== Segment start ==
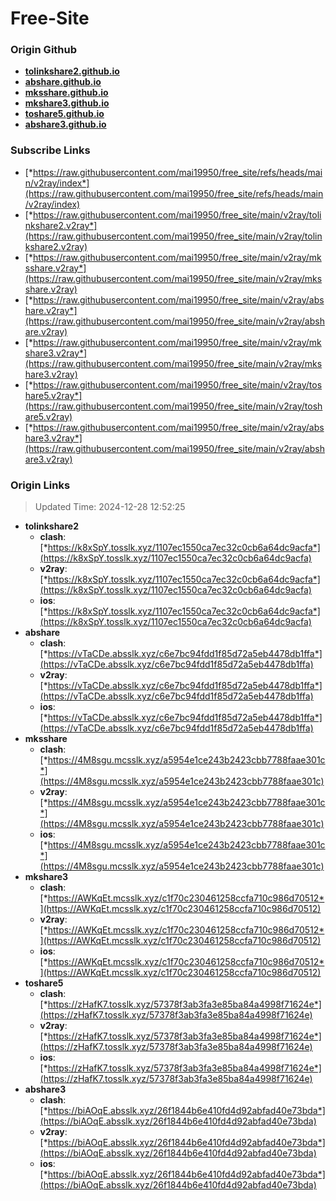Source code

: # Free-Site

### Origin Github

- [**tolinkshare2.github.io**](https://github.com/tolinkshare2/tolinkshare2.github.io)
- [**abshare.github.io**](https://github.com/abshare/abshare.github.io)
- [**mksshare.github.io**](https://github.com/mksshare/mksshare.github.io)
- [**mkshare3.github.io**](https://github.com/mkshare3/mkshare3.github.io)
- [**toshare5.github.io**](https://github.com/toshare5/toshare5.github.io)
- [**abshare3.github.io**](https://github.com/abshare3/abshare3.github.io)

### Subscribe Links

- [*https://raw.githubusercontent.com/mai19950/free_site/refs/heads/main/v2ray/index*](https://raw.githubusercontent.com/mai19950/free_site/refs/heads/main/v2ray/index)
- [*https://raw.githubusercontent.com/mai19950/free_site/main/v2ray/tolinkshare2.v2ray*](https://raw.githubusercontent.com/mai19950/free_site/main/v2ray/tolinkshare2.v2ray)
- [*https://raw.githubusercontent.com/mai19950/free_site/main/v2ray/mksshare.v2ray*](https://raw.githubusercontent.com/mai19950/free_site/main/v2ray/mksshare.v2ray)
- [*https://raw.githubusercontent.com/mai19950/free_site/main/v2ray/abshare.v2ray*](https://raw.githubusercontent.com/mai19950/free_site/main/v2ray/abshare.v2ray)
- [*https://raw.githubusercontent.com/mai19950/free_site/main/v2ray/mkshare3.v2ray*](https://raw.githubusercontent.com/mai19950/free_site/main/v2ray/mkshare3.v2ray)
- [*https://raw.githubusercontent.com/mai19950/free_site/main/v2ray/toshare5.v2ray*](https://raw.githubusercontent.com/mai19950/free_site/main/v2ray/toshare5.v2ray)
- [*https://raw.githubusercontent.com/mai19950/free_site/main/v2ray/abshare3.v2ray*](https://raw.githubusercontent.com/mai19950/free_site/main/v2ray/abshare3.v2ray)

### Origin Links

> Updated Time: 2024-12-28 12:52:25

- **tolinkshare2**
  - **clash**: [*https://k8xSpY.tosslk.xyz/1107ec1550ca7ec32c0cb6a64dc9acfa*](https://k8xSpY.tosslk.xyz/1107ec1550ca7ec32c0cb6a64dc9acfa)
  - **v2ray**: [*https://k8xSpY.tosslk.xyz/1107ec1550ca7ec32c0cb6a64dc9acfa*](https://k8xSpY.tosslk.xyz/1107ec1550ca7ec32c0cb6a64dc9acfa)
  - **ios**: [*https://k8xSpY.tosslk.xyz/1107ec1550ca7ec32c0cb6a64dc9acfa*](https://k8xSpY.tosslk.xyz/1107ec1550ca7ec32c0cb6a64dc9acfa)
- **abshare**
  - **clash**: [*https://vTaCDe.absslk.xyz/c6e7bc94fdd1f85d72a5eb4478db1ffa*](https://vTaCDe.absslk.xyz/c6e7bc94fdd1f85d72a5eb4478db1ffa)
  - **v2ray**: [*https://vTaCDe.absslk.xyz/c6e7bc94fdd1f85d72a5eb4478db1ffa*](https://vTaCDe.absslk.xyz/c6e7bc94fdd1f85d72a5eb4478db1ffa)
  - **ios**: [*https://vTaCDe.absslk.xyz/c6e7bc94fdd1f85d72a5eb4478db1ffa*](https://vTaCDe.absslk.xyz/c6e7bc94fdd1f85d72a5eb4478db1ffa)
- **mksshare**
  - **clash**: [*https://4M8sgu.mcsslk.xyz/a5954e1ce243b2423cbb7788faae301c*](https://4M8sgu.mcsslk.xyz/a5954e1ce243b2423cbb7788faae301c)
  - **v2ray**: [*https://4M8sgu.mcsslk.xyz/a5954e1ce243b2423cbb7788faae301c*](https://4M8sgu.mcsslk.xyz/a5954e1ce243b2423cbb7788faae301c)
  - **ios**: [*https://4M8sgu.mcsslk.xyz/a5954e1ce243b2423cbb7788faae301c*](https://4M8sgu.mcsslk.xyz/a5954e1ce243b2423cbb7788faae301c)
- **mkshare3**
  - **clash**: [*https://AWKqEt.mcsslk.xyz/c1f70c230461258ccfa710c986d70512*](https://AWKqEt.mcsslk.xyz/c1f70c230461258ccfa710c986d70512)
  - **v2ray**: [*https://AWKqEt.mcsslk.xyz/c1f70c230461258ccfa710c986d70512*](https://AWKqEt.mcsslk.xyz/c1f70c230461258ccfa710c986d70512)
  - **ios**: [*https://AWKqEt.mcsslk.xyz/c1f70c230461258ccfa710c986d70512*](https://AWKqEt.mcsslk.xyz/c1f70c230461258ccfa710c986d70512)
- **toshare5**
  - **clash**: [*https://zHafK7.tosslk.xyz/57378f3ab3fa3e85ba84a4998f71624e*](https://zHafK7.tosslk.xyz/57378f3ab3fa3e85ba84a4998f71624e)
  - **v2ray**: [*https://zHafK7.tosslk.xyz/57378f3ab3fa3e85ba84a4998f71624e*](https://zHafK7.tosslk.xyz/57378f3ab3fa3e85ba84a4998f71624e)
  - **ios**: [*https://zHafK7.tosslk.xyz/57378f3ab3fa3e85ba84a4998f71624e*](https://zHafK7.tosslk.xyz/57378f3ab3fa3e85ba84a4998f71624e)
- **abshare3**
  - **clash**: [*https://biAOqE.absslk.xyz/26f1844b6e410fd4d92abfad40e73bda*](https://biAOqE.absslk.xyz/26f1844b6e410fd4d92abfad40e73bda)
  - **v2ray**: [*https://biAOqE.absslk.xyz/26f1844b6e410fd4d92abfad40e73bda*](https://biAOqE.absslk.xyz/26f1844b6e410fd4d92abfad40e73bda)
  - **ios**: [*https://biAOqE.absslk.xyz/26f1844b6e410fd4d92abfad40e73bda*](https://biAOqE.absslk.xyz/26f1844b6e410fd4d92abfad40e73bda)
== Segment end ==
## INSTRUCTIONS TO FOLLOW
Every line of the records above that contains the word "vTaCDe" should be counted, and only the total given.

## ANSWER SPACE
3